The older polishing and grinding machines I have seen at the beginning of my career often mimicked the motions of human polishers and grinders, so it had some large flat tool like a traditional pitch lap that was suspended over the optic, moving back and forth over its whole surface, with many interruptions and measurement steps in between based on a trial-and-error strategy, so the human operator's ability seemed to be very important as you say (I use mostly flat or spherical optics, only a few aspherical or elliptical). You could see by eye how the grinding or polishing was going on, I liked to visit those places.
But these newer machines I saw were similar to the tradition of metal machining (instead of controlling the shape of slopes, it is thinking in terms of removing Z microns from the surface at position X-Y-R-theta-phi)...... so had a very large circular grinding tool that was rotating rapidly, and suspended vertically with respect to the optic, contacting a small area at a time. It moved in a completely different way than shown in your web page, it did not make large strokes across the whole optic, instead it concentrated on smaller areas at a time. Only a small number of tool passes were needed as I remember...... like 3 or 4 (coarse fast - tool change - fine slow), even I could do 2-3 micron and a shiny surface! I was so happy.
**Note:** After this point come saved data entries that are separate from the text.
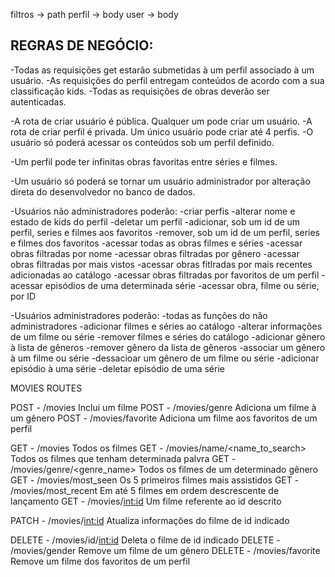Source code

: filtros -> path
perfil -> body
user -> body



## REGRAS DE NEGÓCIO:
-Todas as requisições get estarão submetidas à um perfil associado à um usuário.
-As requisições do perfil entregam conteúdos de acordo com a sua classificação kids.
-Todas as requisições de obras deverão ser autenticadas.

-A rota de criar usuário é pública. Qualquer um pode criar um usuário.
-A rota de criar perfil é privada. Um único usuário pode criar até 4 perfis.
-O usuário só poderá acessar os conteúdos sob um perfil definido.

-Um perfil pode ter infinitas obras favoritas entre séries e filmes.

-Um usuário só poderá se tornar um usuário administrador por alteração direta do desenvolvedor no banco de dados.

-Usuários não administradores poderão:
    -criar perfis
    -alterar nome e estado de kids do perfil
    -deletar um perfil
    -adicionar, sob um id de um perfil, series e filmes aos favoritos
    -remover, sob um id de um perfil, series e filmes dos favoritos
    -acessar todas as obras filmes e séries
    -acessar obras filtradas por nome
    -acessar obras filtradas por gênero
    -acessar obras filtradas por mais vistos
    -acessar obras fitlradas por mais recentes adicionadas ao catálogo
    -acessar obras filtradas por favoritos de um perfil
    -acessar episódios de uma determinada série
    -acessar obra, filme ou série, por ID


-Usuários administradores poderão:
    -todas as funções do não administradores
    -adicionar filmes e séries ao catálogo
    -alterar informações de um filme ou série
    -remover filmes e séries do catálogo
    -adicionar gênero à lista de gêneros
    -remover gênero da lista de gêneros
    -associar um gênero à um filme ou série
    -dessacioar um gênero de um filme ou série
    -adicionar episódio à uma série
    -deletar episódio de uma série

MOVIES ROUTES

POST - /movies                                      Inclui um filme
POST - /movies/genre                                Adiciona um filme à um gênero
POST - /movies/favorite                             Adiciona um filme aos favoritos de um perfil

GET - /movies                                       Todos os filmes
GET - /movies/name/<name_to_search>                 Todos os filmes que tenham determinada palvra
GET - /movies/genre/<genre_name>                    Todos os filmes de um determinado gênero
GET - /movies/most_seen                             Os 5 primeiros filmes mais assistidos
GET - /movies/most_recent                           Em até 5 filmes em ordem descrescente de lançamento
GET - /movies/<int:id>                              Um filme referente ao id descrito

PATCH - /movies/<int:id>                            Atualiza informações do filme de id indicado

DELETE - /movies/id/<int:id>                        Deleta o filme de id indicado
DELETE - /movies/gender                             Remove um filme de um gênero
DELETE - /movies/favorite                           Remove um filme dos favoritos de um perfil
There was not a lot of possibilities to adjust the machine during machining - I cannot see the workpiece because there is a protection door and the room inside is flooded with a shower of coolant..... and even if I press my eye against the window, sometimes the tool is far away from the window so I cannot see anything. If I get worried and open the door the safety trips the machine mid-program, and even can damage the workpiece and tool if I do it at the wrong timing, so everything was done automatically ("door open" was the last command of the program). Door could be bypassed and kept open, but I was always told then the temperature gradient could make the machining precision worse, it is a safety hazard, and the coolant could mess up the floor. During machining, I was looking mostly at the computer display, which sequence was now active. I could interrupt or modify the program in real time, but I avoided that because often I would make a mistake in my haste. Maybe I am wrong; you are right, I do not know how they do the last polishing passes to get sub micron figures. But you see the advantage of this method is that many kinds of aspheric shapes could be created and tested, not only paraboloids or hyperboloids. Even arches or half-cylindrical, half-spherical shapes could be created with similar high precision.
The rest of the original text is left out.